Now that I've talked about the problems Kabuki can cause, I also want to talk about the positives. These kids, they are definitely special! Most Kabuki patients are extremely friendly and social, they love other people and constantly want to have attention. They LOVE music! Jax is definitely an example of that. They are generally happy kids, sometimes to the point where you might think they don't know what is going on. But most of them do, they are smarter than you think they are. Kabuki patients are sensitive too, they care if you are happy or sad and want to make sure the people they care about are okay. Jaxson, even with all he's been through, is the happiest kid I've ever seen. He's strong, like all of his Kabuki family, and doesn't seem to feel pain unless it's massive. He gets frustrated when he can't communicate, hates to ask for help and adores his big brother. He is the sweetest thing, asking for hugs and cuddles, wanting his bear (lovey) to have hugs and kisses and pretending his bear is sick when he is. He hates his feeding tube but refuses to eat so he tolerates it. He never wants pain medication, even if he tells me he hurts! He hates clothes, preferring to run around in his diaper. He loves to get under his brother's skin too, which is hysterical to us because he's totally paying Jeffrey back for the last three years of being in his face!
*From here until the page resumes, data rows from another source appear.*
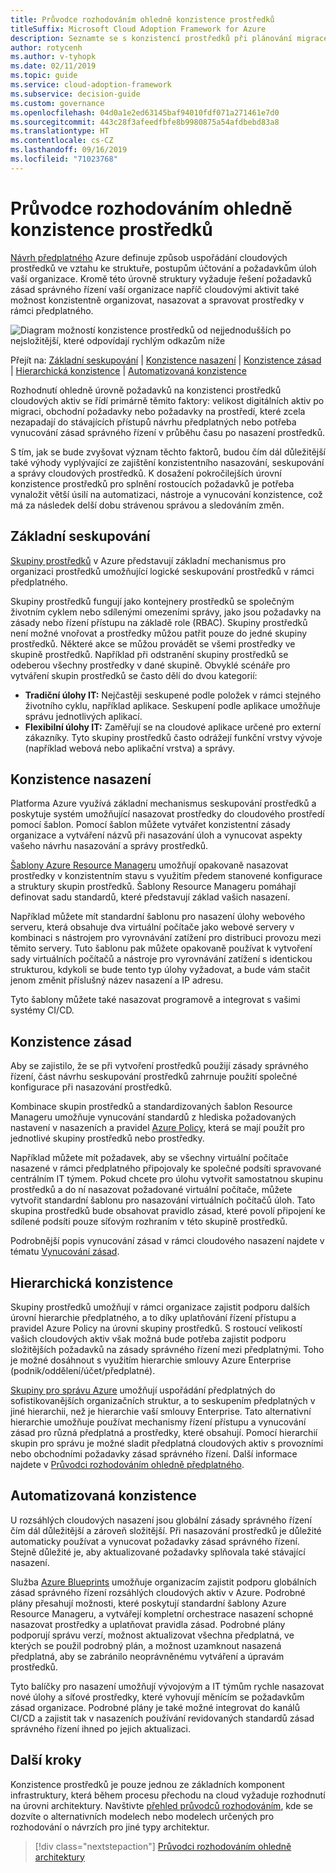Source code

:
 ```yaml
---
title: Průvodce rozhodováním ohledně konzistence prostředků
titleSuffix: Microsoft Cloud Adoption Framework for Azure
description: Seznamte se s konzistencí prostředků při plánování migrace do Azure.
author: rotycenh
ms.author: v-tyhopk
ms.date: 02/11/2019
ms.topic: guide
ms.service: cloud-adoption-framework
ms.subservice: decision-guide
ms.custom: governance
ms.openlocfilehash: 04d0a1e2ed63145baf94010fdf071a271461e7d0
ms.sourcegitcommit: 443c28f3afeedfbfe8b9980875a54afdbebd83a8
ms.translationtype: HT
ms.contentlocale: cs-CZ
ms.lasthandoff: 09/16/2019
ms.locfileid: "71023768"
---
```

# <a name="resource-consistency-decision-guide"></a>Průvodce rozhodováním ohledně konzistence prostředků

[Návrh předplatného](../subscriptions/index.md) Azure definuje způsob uspořádání cloudových prostředků ve vztahu ke struktuře, postupům účtování a požadavkům úloh vaší organizace. Kromě této úrovně struktury vyžaduje řešení požadavků zásad správného řízení vaší organizace napříč cloudovými aktivit také možnost konzistentně organizovat, nasazovat a spravovat prostředky v rámci předplatného.

![Diagram možností konzistence prostředků od nejjednodušších po nejsložitější, které odpovídají rychlým odkazům níže](../../_images/decision-guides/decision-guide-resource-consistency.png)

Přejít na: [Základní seskupování](#basic-grouping) | [Konzistence nasazení](#deployment-consistency) | [Konzistence zásad](#policy-consistency) | [Hierarchická konzistence](#hierarchical-consistency) | [Automatizovaná konzistence](#automated-consistency)

Rozhodnutí ohledně úrovně požadavků na konzistenci prostředků cloudových aktiv se řídí primárně těmito faktory: velikost digitálních aktiv po migraci, obchodní požadavky nebo požadavky na prostředí, které zcela nezapadají do stávajících přístupů návrhu předplatných nebo potřeba vynucování zásad správného řízení v průběhu času po nasazení prostředků.

S tím, jak se bude zvyšovat význam těchto faktorů, budou čím dál důležitější také výhody vyplývající ze zajištění konzistentního nasazování, seskupování a správy cloudových prostředků. K dosažení pokročilejších úrovní konzistence prostředků pro splnění rostoucích požadavků je potřeba vynaložit větší úsilí na automatizaci, nástroje a vynucování konzistence, což má za následek delší dobu strávenou správou a sledováním změn.

## <a name="basic-grouping"></a>Základní seskupování

[Skupiny prostředků](https://docs.microsoft.com/azure/azure-resource-manager/resource-group-overview#resource-groups) v Azure představují základní mechanismus pro organizaci prostředků umožňující logické seskupování prostředků v rámci předplatného.

Skupiny prostředků fungují jako kontejnery prostředků se společným životním cyklem nebo sdílenými omezeními správy, jako jsou požadavky na zásady nebo řízení přístupu na základě role (RBAC). Skupiny prostředků není možné vnořovat a prostředky můžou patřit pouze do jedné skupiny prostředků. Některé akce se můžou provádět se všemi prostředky ve skupině prostředků. Například při odstranění skupiny prostředků se odeberou všechny prostředky v dané skupině. Obvyklé scénáře pro vytváření skupin prostředků se často dělí do dvou kategorií:

- **Tradiční úlohy IT:** Nejčastěji seskupené podle položek v rámci stejného životního cyklu, například aplikace. Seskupení podle aplikace umožňuje správu jednotlivých aplikací.
- **Flexibilní úlohy IT:** Zaměřují se na cloudové aplikace určené pro externí zákazníky. Tyto skupiny prostředků často odrážejí funkční vrstvy vývoje (například webová nebo aplikační vrstva) a správy.

## <a name="deployment-consistency"></a>Konzistence nasazení

Platforma Azure využívá základní mechanismus seskupování prostředků a poskytuje systém umožňující nasazovat prostředky do cloudového prostředí pomocí šablon. Pomocí šablon můžete vytvářet konzistentní zásady organizace a vytváření názvů při nasazování úloh a vynucovat aspekty vašeho návrhu nasazování a správy prostředků.

[Šablony Azure Resource Manageru](https://docs.microsoft.com/azure/azure-resource-manager/resource-group-overview#template-deployment) umožňují opakovaně nasazovat prostředky v konzistentním stavu s využitím předem stanovené konfigurace a struktury skupin prostředků. Šablony Resource Manageru pomáhají definovat sadu standardů, které představují základ vašich nasazení.

Například můžete mít standardní šablonu pro nasazení úlohy webového serveru, která obsahuje dva virtuální počítače jako webové servery v kombinaci s nástrojem pro vyrovnávání zatížení pro distribuci provozu mezi těmito servery. Tuto šablonu pak můžete opakovaně používat k vytvoření sady virtuálních počítačů a nástroje pro vyrovnávání zatížení s identickou strukturou, kdykoli se bude tento typ úlohy vyžadovat, a bude vám stačit jenom změnit příslušný název nasazení a IP adresu.

Tyto šablony můžete také nasazovat programově a integrovat s vašimi systémy CI/CD.

## <a name="policy-consistency"></a>Konzistence zásad

Aby se zajistilo, že se při vytvoření prostředků použijí zásady správného řízení, část návrhu seskupování prostředků zahrnuje použití společné konfigurace při nasazování prostředků.

Kombinace skupin prostředků a standardizovaných šablon Resource Manageru umožňuje vynucování standardů z hlediska požadovaných nastavení v nasazeních a pravidel [Azure Policy](https://docs.microsoft.com/azure/governance/policy/overview), která se mají použít pro jednotlivé skupiny prostředků nebo prostředky.

Například můžete mít požadavek, aby se všechny virtuální počítače nasazené v rámci předplatného připojovaly ke společné podsíti spravované centrálním IT týmem. Pokud chcete pro úlohu vytvořit samostatnou skupinu prostředků a do ní nasazovat požadované virtuální počítače, můžete vytvořit standardní šablonu pro nasazování virtuálních počítačů úloh. Tato skupina prostředků bude obsahovat pravidlo zásad, které povolí připojení ke sdílené podsíti pouze síťovým rozhraním v této skupině prostředků.

Podrobnější popis vynucování zásad v rámci cloudového nasazení najdete v tématu [Vynucování zásad](../policy-enforcement/index.md).

## <a name="hierarchical-consistency"></a>Hierarchická konzistence

Skupiny prostředků umožňují v rámci organizace zajistit podporu dalších úrovní hierarchie předplatného, a to díky uplatňování řízení přístupu a pravidel Azure Policy na úrovni skupiny prostředků. S rostoucí velikostí vašich cloudových aktiv však možná bude potřeba zajistit podporu složitějších požadavků na zásady správného řízení mezi předplatnými. Toho je možné dosáhnout s využitím hierarchie smlouvy Azure Enterprise (podnik/oddělení/účet/předplatné).

[Skupiny pro správu Azure](https://docs.microsoft.com/azure/governance/management-groups) umožňují uspořádání předplatných do sofistikovanějších organizačních struktur, a to seskupením předplatných v jiné hierarchii, než je hierarchie vaší smlouvy Enterprise. Tato alternativní hierarchie umožňuje používat mechanismy řízení přístupu a vynucování zásad pro různá předplatná a prostředky, které obsahují. Pomocí hierarchií skupin pro správu je možné sladit předplatná cloudových aktiv s provozními nebo obchodními požadavky zásad správného řízení. Další informace najdete v [Průvodci rozhodováním ohledně předplatného](../subscriptions/index.md).

## <a name="automated-consistency"></a>Automatizovaná konzistence

U rozsáhlých cloudových nasazení jsou globální zásady správného řízení čím dál důležitější a zároveň složitější. Při nasazování prostředků je důležité automaticky používat a vynucovat požadavky zásad správného řízení. Stejně důležité je, aby aktualizované požadavky splňovala také stávající nasazení.

Služba [Azure Blueprints](https://docs.microsoft.com/azure/governance/blueprints/overview) umožňuje organizacím zajistit podporu globálních zásad správného řízení rozsáhlých cloudových aktiv v Azure. Podrobné plány přesahují možnosti, které poskytují standardní šablony Azure Resource Manageru, a vytvářejí kompletní orchestrace nasazení schopné nasazovat prostředky a uplatňovat pravidla zásad. Podrobné plány podporují správu verzí, možnost aktualizovat všechna předplatná, ve kterých se použil podrobný plán, a možnost uzamknout nasazená předplatná, aby se zabránilo neoprávněnému vytváření a úpravám prostředků.

Tyto balíčky pro nasazení umožňují vývojovým a IT týmům rychle nasazovat nové úlohy a síťové prostředky, které vyhovují měnícím se požadavkům zásad organizace. Podrobné plány je také možné integrovat do kanálů CI/CD a zajistit tak v nasazeních používání revidovaných standardů zásad správného řízení ihned po jejich aktualizaci.

## <a name="next-steps"></a>Další kroky

Konzistence prostředků je pouze jednou ze základních komponent infrastruktury, která během procesu přechodu na cloud vyžaduje rozhodnutí na úrovni architektury. Navštivte [přehled průvodců rozhodováním](../index.md), kde se dozvíte o alternativních modelech nebo modelech určených pro rozhodování o návrzích pro jiné typy architektur.

> [!div class="nextstepaction"]
> [Průvodci rozhodováním ohledně architektury](../index.md)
The one thing I want people to take away from this blog is this: Kabuki Syndrome is a diagnosis, but it does not define who our children are. Our Kabuki Kids are beautiful, happy, loving individuals. They have their own personalities and generally have a smile on their faces. Our KKs are nothing short of amazing! They literally have to fight every single day just to survive, and they not only do it, but are mostly happy in doing so. We can learn a lot from our Kabuki family, like how to live life to the fullest with a smile on your face because you never know what's around the corner. In that, it applies to all aspects of life, but the Kabuki patients exemplify what it means every single day.